TASK PROMPT:
Go through the records below and copy out every line that contains the word "String".

Data items:
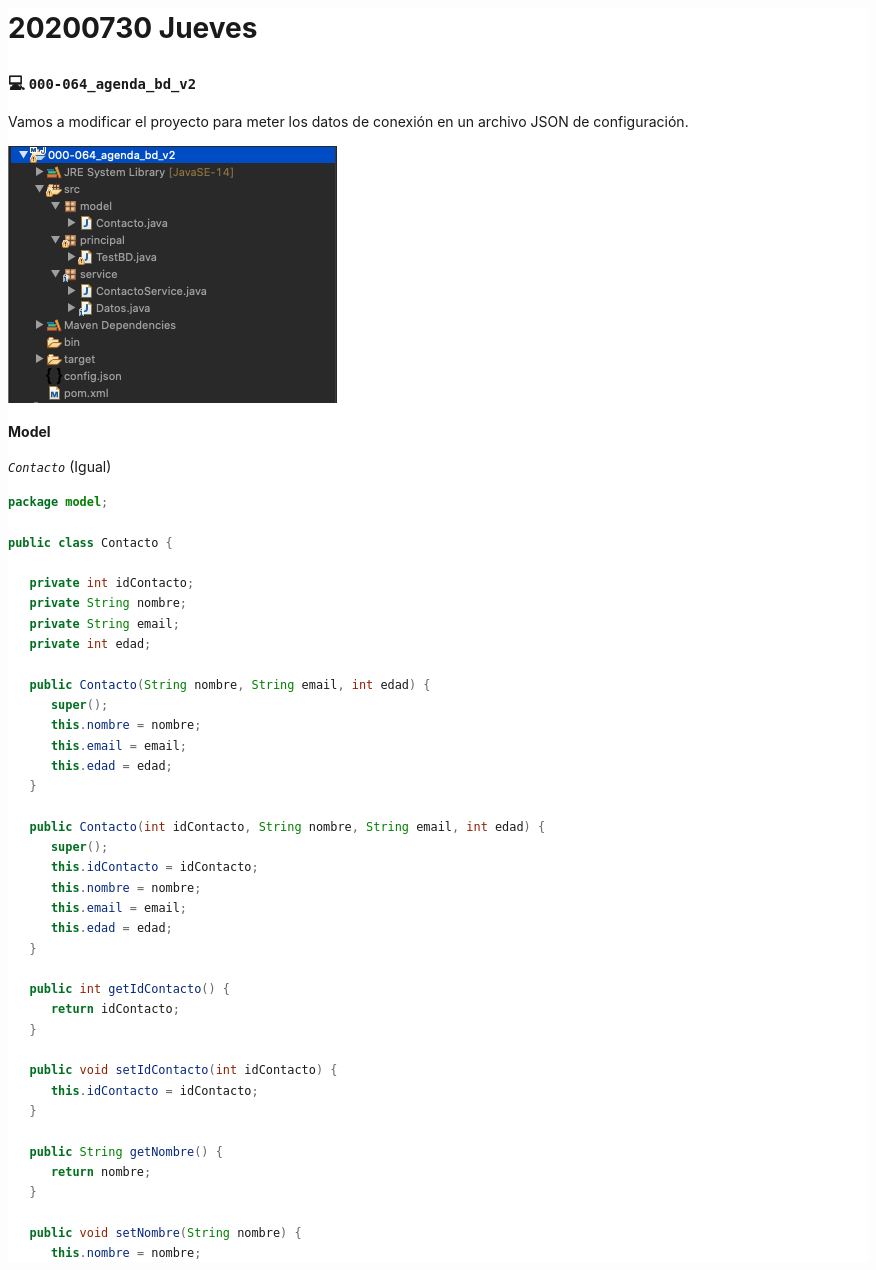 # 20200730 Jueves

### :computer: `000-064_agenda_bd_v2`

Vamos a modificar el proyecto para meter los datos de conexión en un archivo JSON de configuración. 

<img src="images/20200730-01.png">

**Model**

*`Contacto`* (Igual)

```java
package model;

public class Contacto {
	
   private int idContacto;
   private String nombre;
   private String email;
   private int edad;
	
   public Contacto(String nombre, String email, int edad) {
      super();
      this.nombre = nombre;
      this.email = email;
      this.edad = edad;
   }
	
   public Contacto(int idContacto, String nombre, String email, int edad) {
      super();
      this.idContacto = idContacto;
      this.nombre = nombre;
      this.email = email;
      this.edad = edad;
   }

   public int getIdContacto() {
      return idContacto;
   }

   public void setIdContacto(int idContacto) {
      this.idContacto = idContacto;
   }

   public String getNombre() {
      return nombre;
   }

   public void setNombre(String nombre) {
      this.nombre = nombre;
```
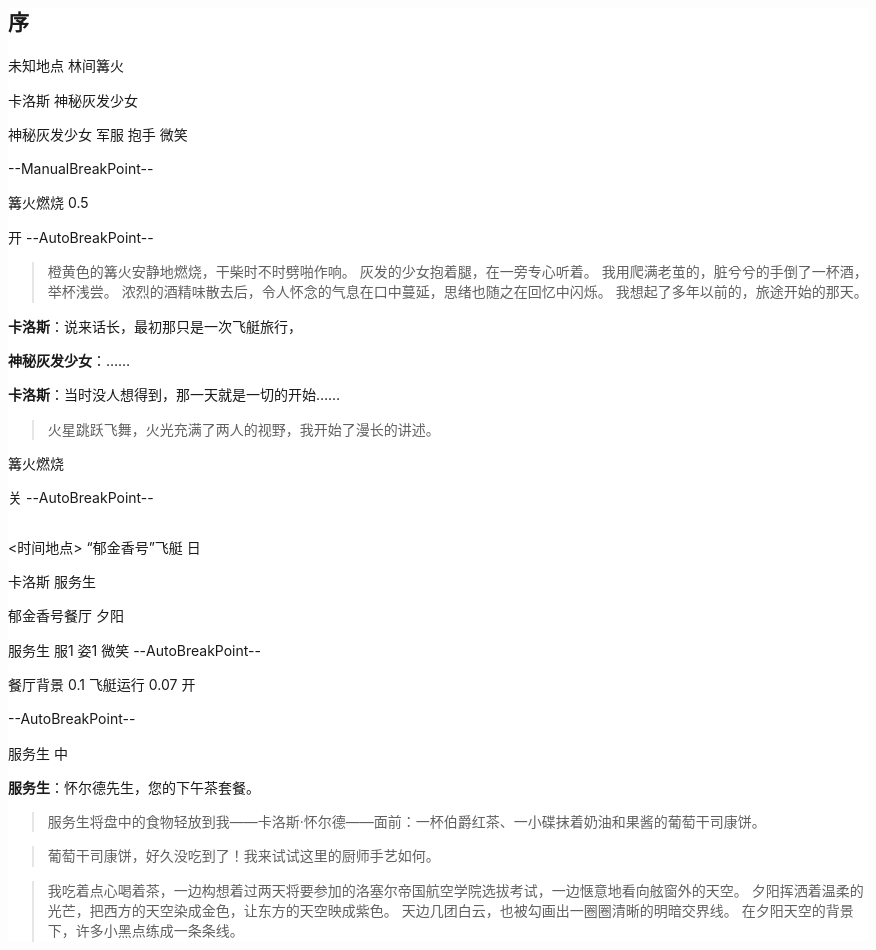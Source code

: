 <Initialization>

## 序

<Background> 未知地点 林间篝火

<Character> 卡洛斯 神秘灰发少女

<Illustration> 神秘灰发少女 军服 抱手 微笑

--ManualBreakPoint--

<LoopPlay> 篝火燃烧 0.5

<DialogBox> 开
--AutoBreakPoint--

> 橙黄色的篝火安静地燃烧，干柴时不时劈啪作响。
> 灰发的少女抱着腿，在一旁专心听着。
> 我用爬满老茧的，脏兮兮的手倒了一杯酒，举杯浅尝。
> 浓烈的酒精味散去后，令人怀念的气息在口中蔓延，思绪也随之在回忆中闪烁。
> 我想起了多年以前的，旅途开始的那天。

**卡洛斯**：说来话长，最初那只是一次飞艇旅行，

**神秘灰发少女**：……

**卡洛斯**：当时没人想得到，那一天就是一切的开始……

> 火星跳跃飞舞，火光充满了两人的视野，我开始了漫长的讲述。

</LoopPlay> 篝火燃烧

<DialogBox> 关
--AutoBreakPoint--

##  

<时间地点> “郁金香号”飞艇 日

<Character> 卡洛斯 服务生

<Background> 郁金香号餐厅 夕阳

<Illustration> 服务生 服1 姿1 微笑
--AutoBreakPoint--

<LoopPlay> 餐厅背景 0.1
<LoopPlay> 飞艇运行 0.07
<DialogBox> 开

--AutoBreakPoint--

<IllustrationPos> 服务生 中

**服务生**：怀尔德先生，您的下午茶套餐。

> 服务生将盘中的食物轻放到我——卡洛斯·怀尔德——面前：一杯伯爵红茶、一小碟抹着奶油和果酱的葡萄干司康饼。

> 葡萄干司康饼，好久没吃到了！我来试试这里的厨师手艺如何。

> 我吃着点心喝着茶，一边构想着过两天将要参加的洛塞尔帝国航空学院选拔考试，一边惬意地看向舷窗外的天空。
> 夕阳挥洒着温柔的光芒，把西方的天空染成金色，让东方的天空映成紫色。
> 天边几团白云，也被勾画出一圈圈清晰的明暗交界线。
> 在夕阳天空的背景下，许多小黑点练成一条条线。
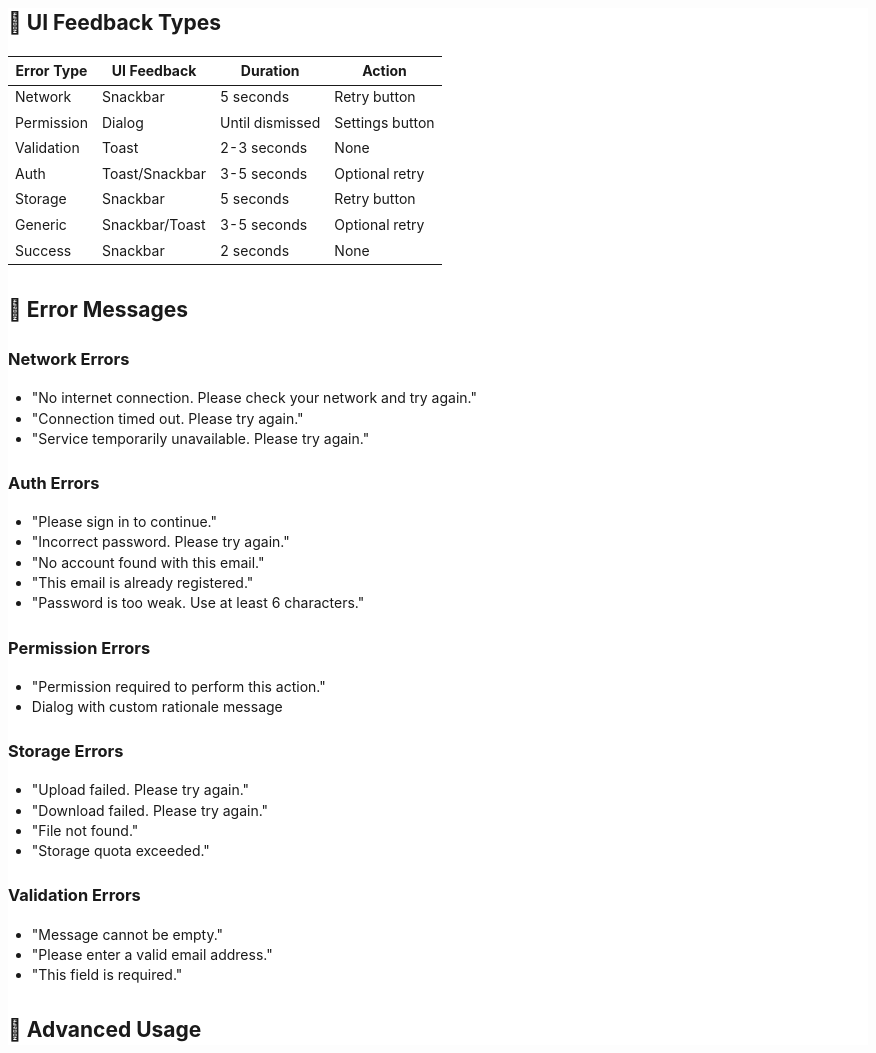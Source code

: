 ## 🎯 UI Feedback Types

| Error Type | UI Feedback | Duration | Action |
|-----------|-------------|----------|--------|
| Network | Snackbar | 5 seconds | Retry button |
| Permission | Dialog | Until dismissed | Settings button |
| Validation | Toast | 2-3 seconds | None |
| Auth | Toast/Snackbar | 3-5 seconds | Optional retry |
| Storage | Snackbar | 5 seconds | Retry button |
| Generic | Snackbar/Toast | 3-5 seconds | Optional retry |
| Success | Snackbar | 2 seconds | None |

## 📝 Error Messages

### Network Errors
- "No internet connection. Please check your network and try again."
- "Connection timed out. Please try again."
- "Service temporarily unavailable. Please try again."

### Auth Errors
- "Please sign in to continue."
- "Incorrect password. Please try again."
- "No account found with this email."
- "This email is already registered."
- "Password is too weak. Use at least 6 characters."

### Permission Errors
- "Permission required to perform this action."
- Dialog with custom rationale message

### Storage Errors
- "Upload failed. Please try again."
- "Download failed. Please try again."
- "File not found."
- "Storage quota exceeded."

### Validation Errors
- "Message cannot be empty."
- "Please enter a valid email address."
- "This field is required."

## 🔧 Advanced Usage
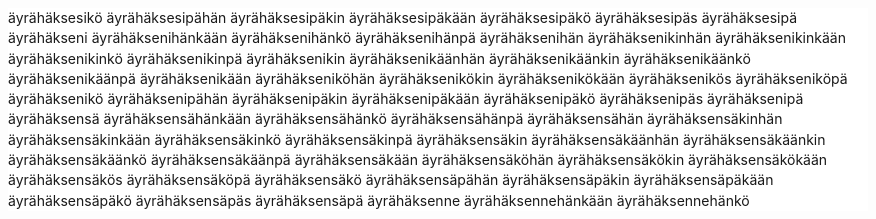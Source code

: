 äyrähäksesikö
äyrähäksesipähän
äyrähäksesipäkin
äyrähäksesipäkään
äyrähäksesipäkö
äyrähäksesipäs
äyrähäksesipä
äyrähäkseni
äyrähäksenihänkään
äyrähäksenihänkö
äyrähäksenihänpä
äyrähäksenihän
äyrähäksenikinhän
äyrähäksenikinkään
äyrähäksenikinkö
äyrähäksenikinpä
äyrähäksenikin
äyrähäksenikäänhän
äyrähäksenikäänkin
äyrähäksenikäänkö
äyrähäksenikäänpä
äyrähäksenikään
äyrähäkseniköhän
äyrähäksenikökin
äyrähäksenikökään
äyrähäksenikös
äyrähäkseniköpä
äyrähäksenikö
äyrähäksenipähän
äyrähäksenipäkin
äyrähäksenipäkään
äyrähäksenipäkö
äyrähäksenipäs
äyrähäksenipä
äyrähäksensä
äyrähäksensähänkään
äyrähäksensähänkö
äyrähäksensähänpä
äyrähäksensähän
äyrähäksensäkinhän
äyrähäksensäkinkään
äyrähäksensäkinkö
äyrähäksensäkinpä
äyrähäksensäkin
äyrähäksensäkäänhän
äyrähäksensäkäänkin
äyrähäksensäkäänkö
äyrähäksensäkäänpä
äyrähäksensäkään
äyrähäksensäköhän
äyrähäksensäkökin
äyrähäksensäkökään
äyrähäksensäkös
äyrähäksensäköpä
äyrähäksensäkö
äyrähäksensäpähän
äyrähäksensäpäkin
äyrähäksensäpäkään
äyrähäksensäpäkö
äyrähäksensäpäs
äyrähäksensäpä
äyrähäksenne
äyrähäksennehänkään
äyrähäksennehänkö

EXERCISE ANSWER:
   private String nombre;
   private String email;
   public Contacto(String nombre, String email, int edad) {
   public Contacto(int idContacto, String nombre, String email, int edad) {
   public String getNombre() {
   public void setNombre(String nombre) {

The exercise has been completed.